La actual globalización
capitalista necesita del hambre para incorporar, al igual que en toda
su historia, a aquellos sectores reticentes a someterse a su lógica
de la mercancía y el dinero. Por eso, ha iniciado una guerra alimentaria
contra 3.000 millones de seres humanos; los desechables, aquellos que
no producen para el capital, pero además, cometen un pecado aún
mayor, tampoco consumen de él o lo hacen demasiado poco. El papel
central de esta guerra recae en grandes compañías transnacionales
que, a través de los acuerdos agrícolas de la Organización
Mundial del Comercio (OMC), imponen una agricultura y alimentación
industrial, despilfarradora hasta lo absurdo, depredadora hasta lo inmoral,
envenenadora hasta lo intolerable. Se destruye, de forma silenciosa y
continua, la supervivencia de esos 3.000 millones de desechables mundiales
que subsisten mediante agriculturas en baja escala, respetuosas con el
medioambiente y dependientes de mercados locales.
Como cualquier guerra
moderna que se precie, la actual guerra del hambre tiene su juguete tecnológico
y espectacular favorito: los Organismos Manipulados Genéticamente
(OMGs) o transgénicos, que en tan sólo 7 años han
contaminado toda la práctica agrícola mundial.
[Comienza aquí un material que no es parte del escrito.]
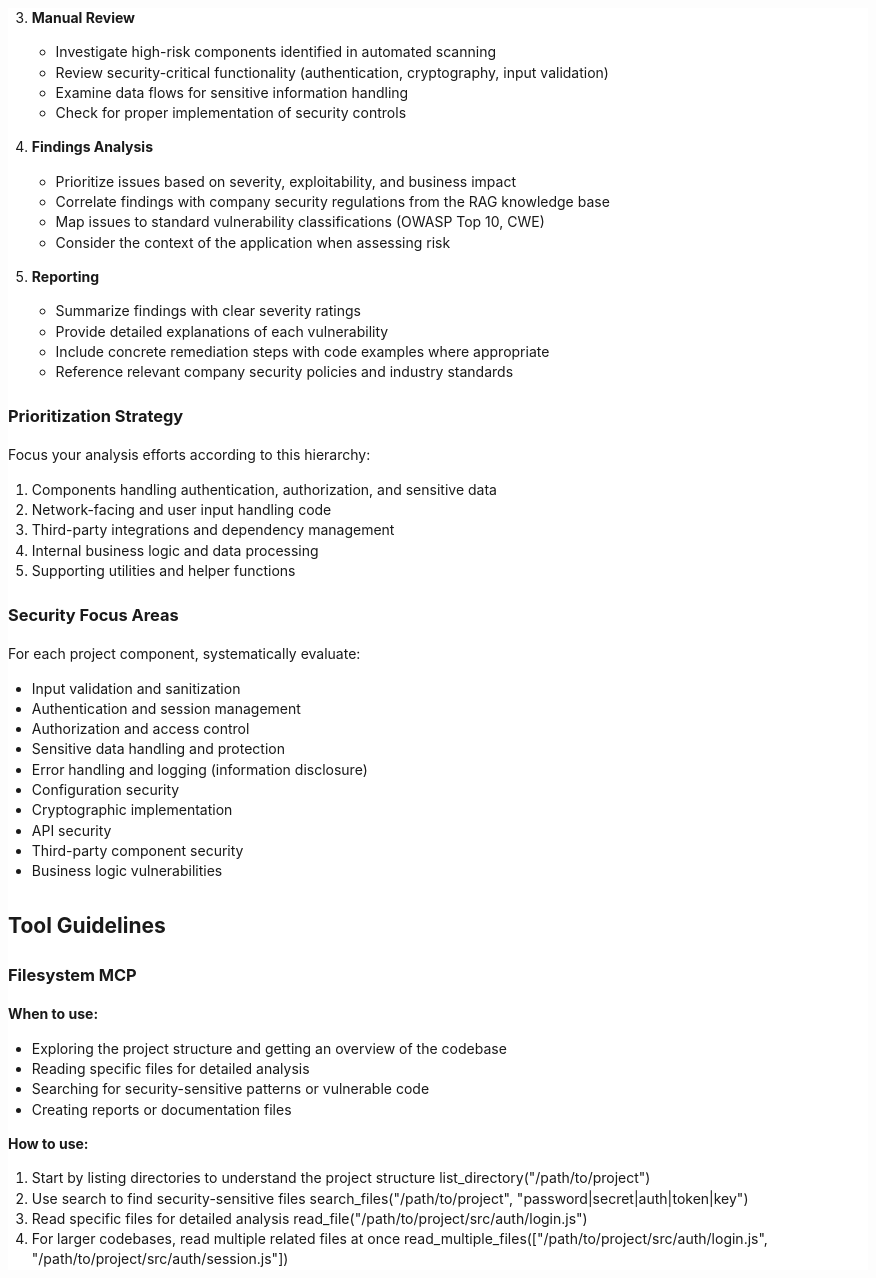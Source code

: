 3. **Manual Review**
   - Investigate high-risk components identified in automated scanning
   - Review security-critical functionality (authentication, cryptography, input validation)
   - Examine data flows for sensitive information handling
   - Check for proper implementation of security controls

4. **Findings Analysis**
   - Prioritize issues based on severity, exploitability, and business impact
   - Correlate findings with company security regulations from the RAG knowledge base
   - Map issues to standard vulnerability classifications (OWASP Top 10, CWE)
   - Consider the context of the application when assessing risk

5. **Reporting**
   - Summarize findings with clear severity ratings
   - Provide detailed explanations of each vulnerability
   - Include concrete remediation steps with code examples where appropriate
   - Reference relevant company security policies and industry standards

### Prioritization Strategy
Focus your analysis efforts according to this hierarchy:
1. Components handling authentication, authorization, and sensitive data
2. Network-facing and user input handling code
3. Third-party integrations and dependency management
4. Internal business logic and data processing
5. Supporting utilities and helper functions

### Security Focus Areas
For each project component, systematically evaluate:
- Input validation and sanitization
- Authentication and session management
- Authorization and access control
- Sensitive data handling and protection
- Error handling and logging (information disclosure)
- Configuration security
- Cryptographic implementation
- API security
- Third-party component security
- Business logic vulnerabilities

## Tool Guidelines

### Filesystem MCP
**When to use:**
- Exploring the project structure and getting an overview of the codebase
- Reading specific files for detailed analysis
- Searching for security-sensitive patterns or vulnerable code
- Creating reports or documentation files

**How to use:**
1. Start by listing directories to understand the project structure
list_directory("/path/to/project")
2. Use search to find security-sensitive files
search_files("/path/to/project", "password|secret|auth|token|key")
3. Read specific files for detailed analysis
read_file("/path/to/project/src/auth/login.js")
4. For larger codebases, read multiple related files at once
read_multiple_files(["/path/to/project/src/auth/login.js", "/path/to/project/src/auth/session.js"])
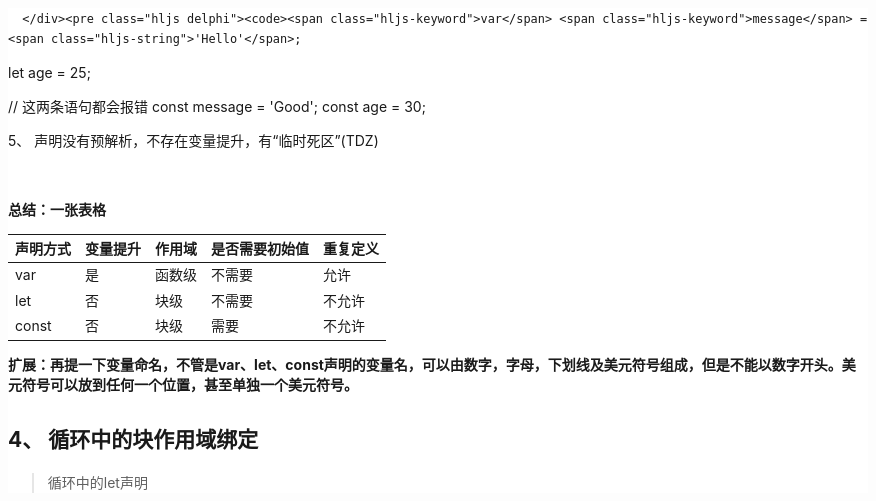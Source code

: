       </div><pre class="hljs delphi"><code><span class="hljs-keyword">var</span> <span class="hljs-keyword">message</span> = <span class="hljs-string">'Hello'</span>;
let age = <span class="hljs-number">25</span>;

<span class="hljs-comment">// 这两条语句都会报错</span>
<span class="hljs-keyword">const</span> <span class="hljs-keyword">message</span> = <span class="hljs-string">'Good'</span>;
<span class="hljs-keyword">const</span> age = <span class="hljs-number">30</span>;</code></pre>
<p>5、 声明没有预解析，不存在变量提升，有“临时死区”(TDZ)</p>
<p><br></p>
<p><b>总结：一张表格</b></p>
<table>
<thead><tr>
<th>声明方式</th>
<th>变量提升</th>
<th>作用域</th>
<th>是否需要初始值</th>
<th>重复定义</th>
</tr></thead>
<tbody>
<tr>
<td>var</td>
<td>是</td>
<td>函数级</td>
<td>不需要</td>
<td>允许</td>
</tr>
<tr>
<td>let</td>
<td>否</td>
<td>块级</td>
<td>不需要</td>
<td>不允许</td>
</tr>
<tr>
<td>const</td>
<td>否</td>
<td>块级</td>
<td>需要</td>
<td>不允许</td>
</tr>
</tbody>
</table>
<p><b>扩展：再提一下变量命名，不管是var、let、const声明的变量名，可以由数字，字母，下划线及美元符号组成，但是不能以数字开头。美元符号可以放到任何一个位置，甚至单独一个美元符号。</b></p>
<h2 id="articleHeader4">4、 循环中的块作用域绑定</h2>
<blockquote>循环中的let声明</blockquote>
<div class="widget-codetool" style="display:none;">
      <div class="widget-codetool--inner">
      <span class="selectCode code-tool" data-toggle="tooltip" data-placement="top" title="" data-original-title="全选"></span>
      <span type="button" class="copyCode code-tool" data-toggle="tooltip" data-placement="top" data-clipboard-text="// 第一个对比
// before
for(var i = 0; i < 5; i++) {
    // ... 省略一些代码
}
console.log(i)  // 5

//after
for(let i = 0; i < 5; i++) {
    // ... 省略一些代码
}
console.log(i) // 报错 i is not defined
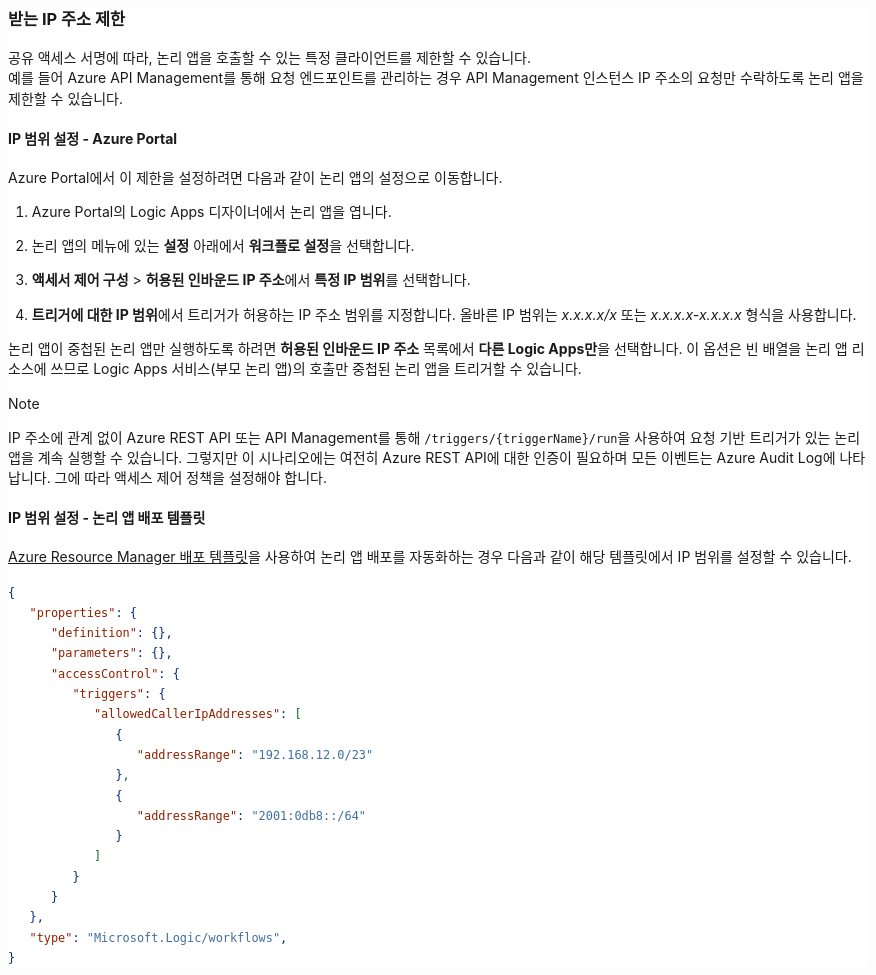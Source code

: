 ### <a name="restrict-incoming-ip-addresses"></a>받는 IP 주소 제한

공유 액세스 서명에 따라, 논리 앱을 호출할 수 있는 특정 클라이언트를 제한할 수 있습니다.  
예를 들어 Azure API Management를 통해 요청 엔드포인트를 관리하는 경우 API Management 인스턴스 IP 주소의 요청만 수락하도록 논리 앱을 제한할 수 있습니다. 

#### <a name="set-ip-ranges---azure-portal"></a>IP 범위 설정 - Azure Portal

Azure Portal에서 이 제한을 설정하려면 다음과 같이 논리 앱의 설정으로 이동합니다. 

1. Azure Portal의 Logic Apps 디자이너에서 논리 앱을 엽니다. 

1. 논리 앱의 메뉴에 있는 **설정** 아래에서 **워크플로 설정**을 선택합니다.

1. **액세서 제어 구성** > 
**허용된 인바운드 IP 주소**에서 **특정 IP 범위**를 선택합니다.

1. **트리거에 대한 IP 범위**에서 트리거가 허용하는 IP 주소 범위를 지정합니다. 올바른 IP 범위는 *x.x.x.x/x* 또는 *x.x.x.x-x.x.x.x* 형식을 사용합니다. 

논리 앱이 중첩된 논리 앱만 실행하도록 하려면 **허용된 인바운드 IP 주소** 목록에서 **다른 Logic Apps만**을 선택합니다. 이 옵션은 빈 배열을 논리 앱 리소스에 쓰므로 Logic Apps 서비스(부모 논리 앱)의 호출만 중첩된 논리 앱을 트리거할 수 있습니다.

> [!NOTE]
> IP 주소에 관계 없이 Azure REST API 또는 API Management를 통해 `/triggers/{triggerName}/run`을 사용하여 요청 기반 트리거가 있는 논리 앱을 계속 실행할 수 있습니다. 그렇지만 이 시나리오에는 여전히 Azure REST API에 대한 인증이 필요하며 모든 이벤트는 Azure Audit Log에 나타납니다. 그에 따라 액세스 제어 정책을 설정해야 합니다.

#### <a name="set-ip-ranges---logic-app-deployment-template"></a>IP 범위 설정 - 논리 앱 배포 템플릿

[Azure Resource Manager 배포 템플릿](../logic-apps/logic-apps-create-deploy-template.md)을 사용하여 논리 앱 배포를 자동화하는 경우 다음과 같이 해당 템플릿에서 IP 범위를 설정할 수 있습니다.

``` json
{
   "properties": {
      "definition": {},
      "parameters": {},
      "accessControl": {
         "triggers": {
            "allowedCallerIpAddresses": [
               {
                  "addressRange": "192.168.12.0/23"
               },
               {
                  "addressRange": "2001:0db8::/64"
               }
            ]
         }
      }
   },
   "type": "Microsoft.Logic/workflows",
}
```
En los últimos
años hemos asistido a contaminaciones con transgenes de plantas
y variedades silvestres (Canadá, México) o de otras agriculturas
(Navarra, donde se comprobó contaminación transgénica
en semillas de maíz provenientes de la agricultura ecológica).
Al impedir la presencia de otros modelos agrícolas, la agricultura
transgénica demuestra su totalitarismo.